When I talked to Borge Brende recently about what 2025 has in store for us, he started by looking not forward but backward. Seeking to understand our new horizons—the theme of this issue—the World Economic Forum president compared this year to 1918, 1945, and 1989. We are, in his view, living at a moment of seismic change. “There is a new order on its way,” he said, “but we don’t know exactly where it is.” Following a year of global elections, marked by rising populism and fury at the establishment, we enter into 2025 alert to new challenges and opportunities ahead, and aware that they can come swiftly.
As has been the case since 2018, we are partnering with the World Economic Forum to mark the annual gathering of world leaders in Davos, Switzerland; this year, the resulting special issue was overseen by TIME senior editor Ayesha Javed.
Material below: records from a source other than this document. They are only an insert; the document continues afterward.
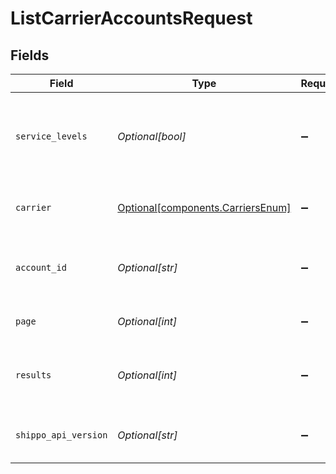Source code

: # ListCarrierAccountsRequest


## Fields

| Field                                                                        | Type                                                                         | Required                                                                     | Description                                                                  | Example                                                                      |
| ---------------------------------------------------------------------------- | ---------------------------------------------------------------------------- | ---------------------------------------------------------------------------- | ---------------------------------------------------------------------------- | ---------------------------------------------------------------------------- |
| `service_levels`                                                             | *Optional[bool]*                                                             | :heavy_minus_sign:                                                           | Appends the property `service_levels` to each returned carrier account       |                                                                              |
| `carrier`                                                                    | [Optional[components.CarriersEnum]](../../models/components/carriersenum.md) | :heavy_minus_sign:                                                           | Filter the response by the specified carrier                                 |                                                                              |
| `account_id`                                                                 | *Optional[str]*                                                              | :heavy_minus_sign:                                                           | Filter the response by the specified carrier account Id                      |                                                                              |
| `page`                                                                       | *Optional[int]*                                                              | :heavy_minus_sign:                                                           | The page number you want to select                                           |                                                                              |
| `results`                                                                    | *Optional[int]*                                                              | :heavy_minus_sign:                                                           | The number of results to return per page (max 100, default 5)                |                                                                              |
| `shippo_api_version`                                                         | *Optional[str]*                                                              | :heavy_minus_sign:                                                           | String used to pick a non-default API version to use                         | 2018-02-08                                                                   |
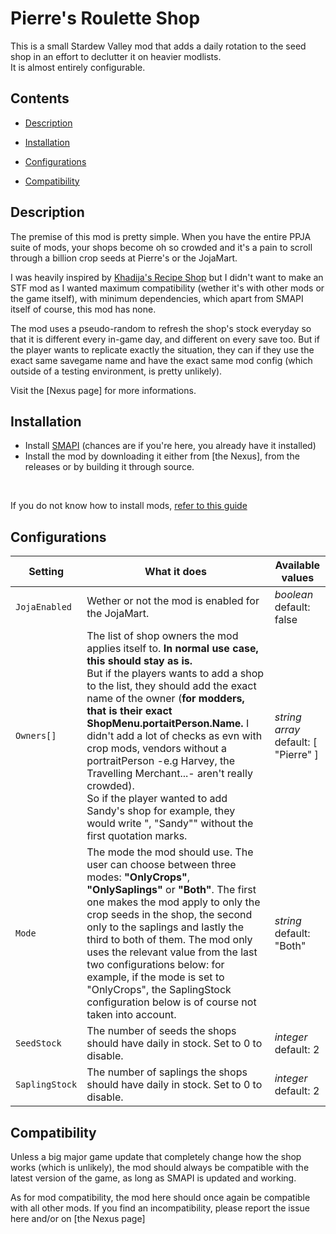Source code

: # Pierre's Roulette Shop

This is a small Stardew Valley mod that adds a daily rotation to the seed shop in an effort to declutter it on heavier modlists.<br/> 
It is almost entirely configurable.

## Contents

* [Description](#description)

* [Installation](#installation)

* [Configurations](#configurations)

* [Compatibility](#compatibility)

## Description

The premise of this mod is pretty simple. When you have the entire PPJA suite of mods, your shops become oh so crowded and it's a pain to scroll through a billion crop seeds at Pierre's or the JojaMart.<br/>

I was heavily inspired by [Khadija's Recipe Shop](https://www.nexusmods.com/stardewvalley/mods/5245) but I didn't want to make an STF mod as I wanted maximum compatibility (wether it's with other mods or the game itself), with minimum dependencies, which apart from SMAPI itself of course, this mod has none.<br/>

The mod uses a pseudo-random to refresh the shop's stock everyday so that it is different every in-game day, and different on every save too. But if the player wants to replicate exactly the situation, they can if they use the exact same savegame name and have the exact same mod config (which outside of a testing environment, is pretty unlikely).

Visit the [Nexus page] for more informations.<br/>

## Installation

* Install [SMAPI](https://smapi.io/) (chances are if you're here, you already have it installed)
* Install the mod by downloading it either from [the Nexus], from the releases or by building it through source.
<br/>

If you do not know how to install mods, [refer to this guide](https://stardewvalleywiki.com/Modding:Player_Guide/Getting_Started)<br/>

## Configurations

|Setting|What it does|Available values|
|---|---|---|
|<code>JojaEnabled</code>|Wether or not the mod is enabled for the JojaMart.|*boolean* default: false|
|<code>Owners[]</code>|The list of shop owners the mod applies itself to. **In normal use case, this should stay as is.** <br/>But if the players wants to add a shop to the list, they should add the exact name of the owner (**for modders, that is their exact ShopMenu.portaitPerson.Name.** I didn't add a lot of checks as evn with crop mods, vendors without a portraitPerson -e.g Harvey, the Travelling Merchant...- aren't really crowded).<br/> So if the player wanted to add Sandy's shop for example, they would write ", "Sandy"" without the first quotation marks.|*string array* default: [ "Pierre" ]|
|<code>Mode</code>|The mode the mod should use. The user can choose between three modes: **"OnlyCrops"**, **"OnlySaplings"** or **"Both"**. The first one makes the mod apply to only the crop seeds in the shop, the second only to the saplings and lastly the third to both of them. The mod only uses the relevant value from the last two configurations below: for example, if the mode is set to "OnlyCrops", the SaplingStock configuration below is of course not taken into account.|*string* default: "Both"|
|<code>SeedStock</code>|The number of seeds the shops should have daily in stock. Set to 0 to disable.|*integer* default: 2|
|<code>SaplingStock</code>|The number of saplings the shops should have daily in stock. Set to 0 to disable.|*integer* default: 2|

## Compatibility

Unless a big major game update that completely change how the shop works (which is unlikely), the mod should always be compatible with the latest version of the game, as long as SMAPI is updated and working.<br/>

As for mod compatibility, the mod here should once again be compatible with all other mods. If you find an incompatibility, please report the issue here and/or on [the Nexus page] <br/>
It is our effort to gather leading voices, as well as reporting from our staff around the world, to highlight the themes and ideas that we think will truly matter this year.
TIME owner and co-chair Marc Benioff, the CEO and co-founder of Salesforce, writes about what he sees as an unlimited age, one of growing productivity, made possible by the arrival of autonomous artificial intelligence agents. You’ll see a few of those agents have joined WEF founder Klaus Schwab, Argentina’s President Javier Milei, Nobel Prize winner Muhammad Yunus, and World Trade Organization director-general Ngozi Okonjo-Iweala on our special Davos cover, painted as in years past by Tim O’Brien. This year’s annual meeting kicks off on the same day as Donald Trump’s Inauguration as the 47th U.S. President. His return to office will be Topic A in Davos this year, and he crashes this year’s cover too.
Joining the AI theme, TIME’s Billy Perrigo writes about the position that the U.K. has seized to make this digital transformation safer. We also welcome leading voices from outside TIME on the subject of our digital future, including Arm CEO Rene Haas, Nvidia’s Rev Lebaredian, and Google DeepMind’s Lila Ibrahim.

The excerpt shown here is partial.